Today is the United Nations declared International Day for the Elimination of Violence against Women and Children – and the start of 16 days of Activism.
The 2016 theme is Orange Your World: Raise money to end violence against women and girls. Today is also White Ribbon Day, a campaign that encourages men to stand up and take action to end men’s violence against women. While there has been significant focus on the issue of men’s violence against women and children in recent years, little has changed. To date this year, 68 Australian women have been killed by men. Beyond that figure, many more women have been abused – most of whom, we know nothing about. They are living in fear.
The statistics cannot be ignored:
- Women are three times more likely than men to experience violence from an intimate partner and intimate partner violence is the biggest contributor to ill health and premature death in women aged 15–44.
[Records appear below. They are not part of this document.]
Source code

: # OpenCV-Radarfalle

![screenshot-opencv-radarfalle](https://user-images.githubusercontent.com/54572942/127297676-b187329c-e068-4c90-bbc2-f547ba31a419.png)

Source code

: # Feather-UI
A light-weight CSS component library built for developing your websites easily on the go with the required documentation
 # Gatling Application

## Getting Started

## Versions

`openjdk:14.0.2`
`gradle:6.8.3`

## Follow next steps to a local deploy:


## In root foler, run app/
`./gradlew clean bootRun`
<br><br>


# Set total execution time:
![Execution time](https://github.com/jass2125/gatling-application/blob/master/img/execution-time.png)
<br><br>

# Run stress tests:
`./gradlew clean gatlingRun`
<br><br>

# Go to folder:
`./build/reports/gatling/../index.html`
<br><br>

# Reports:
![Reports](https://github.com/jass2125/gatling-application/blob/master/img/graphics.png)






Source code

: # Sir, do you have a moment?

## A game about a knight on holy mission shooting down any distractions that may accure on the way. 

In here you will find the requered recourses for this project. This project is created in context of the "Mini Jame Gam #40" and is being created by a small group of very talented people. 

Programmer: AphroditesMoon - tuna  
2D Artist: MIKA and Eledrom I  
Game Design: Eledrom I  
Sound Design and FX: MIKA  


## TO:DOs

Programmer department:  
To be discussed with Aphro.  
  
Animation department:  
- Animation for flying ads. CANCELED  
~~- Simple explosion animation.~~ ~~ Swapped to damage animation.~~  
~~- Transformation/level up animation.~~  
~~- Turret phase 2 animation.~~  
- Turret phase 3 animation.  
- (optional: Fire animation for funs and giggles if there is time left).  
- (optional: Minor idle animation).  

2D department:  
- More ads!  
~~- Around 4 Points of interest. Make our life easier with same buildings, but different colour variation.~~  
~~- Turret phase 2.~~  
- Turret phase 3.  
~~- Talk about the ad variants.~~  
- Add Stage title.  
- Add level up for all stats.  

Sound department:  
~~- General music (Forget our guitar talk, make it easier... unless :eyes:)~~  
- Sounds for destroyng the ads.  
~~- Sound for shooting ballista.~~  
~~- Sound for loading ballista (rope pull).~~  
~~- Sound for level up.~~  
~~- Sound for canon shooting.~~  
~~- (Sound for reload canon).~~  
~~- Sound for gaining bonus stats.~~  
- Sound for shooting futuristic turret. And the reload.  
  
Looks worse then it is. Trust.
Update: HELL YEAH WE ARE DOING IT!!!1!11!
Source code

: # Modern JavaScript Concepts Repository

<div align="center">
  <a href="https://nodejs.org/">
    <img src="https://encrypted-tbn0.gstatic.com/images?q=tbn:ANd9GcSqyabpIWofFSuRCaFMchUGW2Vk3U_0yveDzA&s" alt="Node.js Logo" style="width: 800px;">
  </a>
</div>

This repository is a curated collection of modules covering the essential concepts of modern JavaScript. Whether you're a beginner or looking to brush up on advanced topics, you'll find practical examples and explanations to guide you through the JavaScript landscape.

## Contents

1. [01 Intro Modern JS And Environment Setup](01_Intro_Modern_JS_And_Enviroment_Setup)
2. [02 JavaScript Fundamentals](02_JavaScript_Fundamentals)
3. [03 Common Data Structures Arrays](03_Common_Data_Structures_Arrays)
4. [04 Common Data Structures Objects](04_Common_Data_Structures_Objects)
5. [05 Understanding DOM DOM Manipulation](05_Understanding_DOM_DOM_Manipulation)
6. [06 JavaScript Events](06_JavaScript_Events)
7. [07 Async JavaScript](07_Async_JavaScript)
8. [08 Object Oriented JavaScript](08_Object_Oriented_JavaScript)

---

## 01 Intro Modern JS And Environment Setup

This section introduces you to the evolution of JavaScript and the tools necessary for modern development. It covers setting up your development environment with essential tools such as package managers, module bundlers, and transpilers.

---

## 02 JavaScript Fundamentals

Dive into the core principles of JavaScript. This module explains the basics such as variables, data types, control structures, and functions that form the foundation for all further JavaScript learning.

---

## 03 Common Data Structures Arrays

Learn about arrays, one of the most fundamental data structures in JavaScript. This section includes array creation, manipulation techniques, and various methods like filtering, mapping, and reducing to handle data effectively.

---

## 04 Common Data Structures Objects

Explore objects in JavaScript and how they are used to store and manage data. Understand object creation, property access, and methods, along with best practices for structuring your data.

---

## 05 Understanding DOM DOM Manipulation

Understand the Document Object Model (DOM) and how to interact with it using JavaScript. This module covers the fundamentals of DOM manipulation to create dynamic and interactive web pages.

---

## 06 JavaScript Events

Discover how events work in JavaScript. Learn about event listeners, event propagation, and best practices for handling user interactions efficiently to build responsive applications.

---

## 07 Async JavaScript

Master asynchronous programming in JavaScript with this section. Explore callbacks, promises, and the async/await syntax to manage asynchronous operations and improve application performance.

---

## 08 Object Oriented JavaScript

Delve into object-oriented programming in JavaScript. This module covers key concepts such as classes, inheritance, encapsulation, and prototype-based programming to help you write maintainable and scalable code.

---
- One in three women have experienced physical violence; one in five have experienced sexual violence; and one in four have experienced intimate partner violence, since the age of 15.
- Domestic violence is the largest driver of homelessness for women.
- Violence against women costs the Australian economy $21.7 billion per year.
Yes, men can also be victims – and regardless of gender, violence is always unacceptable. But ‘what about men’ conversations do nothing to address what is the national crisis of violence against women.
The statistics cannot be ignored. Men are more likely to be victims at the hands of other men in public places, while women mostly experience violence from males known to them. The majority of violent acts, against both genders, are perpetrated by men and the majority of rape and sexual assaults are perpetrated by men against women. Our society allows appalling attitudes towards women to exist, and every girl and woman is affected by gender inequality. There is much evidence to show this inequality is the driver of men’s violence towards women. The solution rests with creating a world where girls and women are given equal support to participate in society. This week, we will see various governments commit to plans to address this crisis – but we need to see them take heed of the 2016 activism theme, and funding needs to be sufficient.